I repaired a Spectrometer for Morgan University in Baltimore that had a
vintage computer at its heart, used for training purposes and perfectly
good. The computer just needed some TLC to get it back up and running. I
think it was a P-II as well, there was a control card that would only work
with the pre-PCI bus
b
On Tue, Dec 18, 2018 at 11:54 PM Jason Howe via cctalk <
cctalk at classiccmp.org> wrote:
Indeed.
Just this year, we pulled our Pentium Pro box off our museum shelf and
did a fresh install of NT4 for a faculty member and their scientific
instrument.
--Jason
On 12/18/18 5:48 PM, Zane Healy via cctalk wrote:
> On Dec 18, 2018, at 2:51 PM, ben via cctalk
<cctalk at classiccmp.org>
wrote:
>
> I would take a guess for custom hardware or software that never
migrated to
Windows 13 or USB IIV. Ben.
Being a photographer, I know there is a real
market for this.
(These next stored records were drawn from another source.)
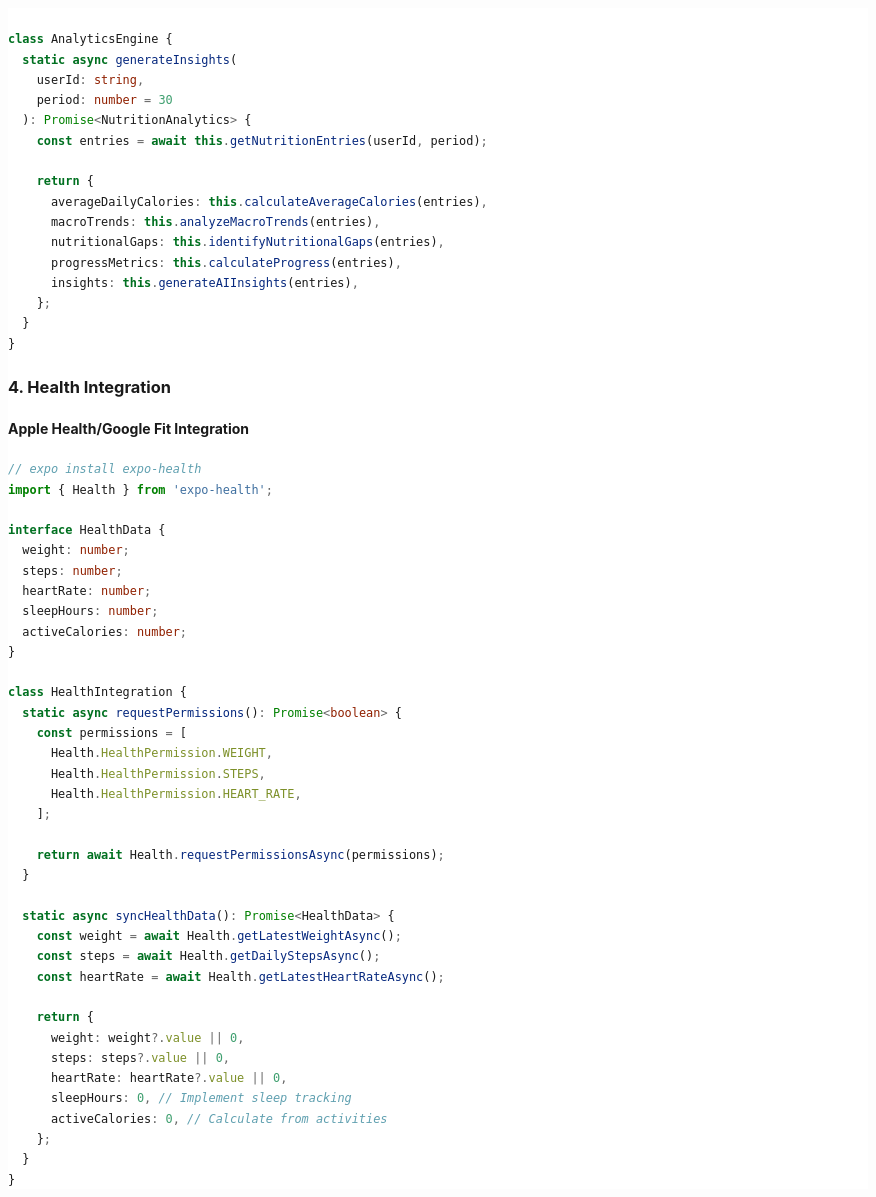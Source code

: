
 ```typescript

class AnalyticsEngine {
  static async generateInsights(
    userId: string,
    period: number = 30
  ): Promise<NutritionAnalytics> {
    const entries = await this.getNutritionEntries(userId, period);
    
    return {
      averageDailyCalories: this.calculateAverageCalories(entries),
      macroTrends: this.analyzeMacroTrends(entries),
      nutritionalGaps: this.identifyNutritionalGaps(entries),
      progressMetrics: this.calculateProgress(entries),
      insights: this.generateAIInsights(entries),
    };
  }
}
```

### **4. Health Integration**

#### **Apple Health/Google Fit Integration**
```typescript
// expo install expo-health
import { Health } from 'expo-health';

interface HealthData {
  weight: number;
  steps: number;
  heartRate: number;
  sleepHours: number;
  activeCalories: number;
}

class HealthIntegration {
  static async requestPermissions(): Promise<boolean> {
    const permissions = [
      Health.HealthPermission.WEIGHT,
      Health.HealthPermission.STEPS,
      Health.HealthPermission.HEART_RATE,
    ];
    
    return await Health.requestPermissionsAsync(permissions);
  }
  
  static async syncHealthData(): Promise<HealthData> {
    const weight = await Health.getLatestWeightAsync();
    const steps = await Health.getDailyStepsAsync();
    const heartRate = await Health.getLatestHeartRateAsync();
    
    return {
      weight: weight?.value || 0,
      steps: steps?.value || 0,
      heartRate: heartRate?.value || 0,
      sleepHours: 0, // Implement sleep tracking
      activeCalories: 0, // Calculate from activities
    };
  }
}
```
Many
high-end scanners will only work with older Macintosh or
Windows systems.
I have a scanner that originally cost $10,000, and the only software for it
runs on Windows XP (thankfully I can use Parallels Desktop to run XP and
use it). Other, even more expensive scanners require even older software
that requires physical systems. I also have some pretty high-end Macintosh
A/V HW & SW that won?t run on newer systems.
I?m sure there is plenty of lab type equipment in this category as well.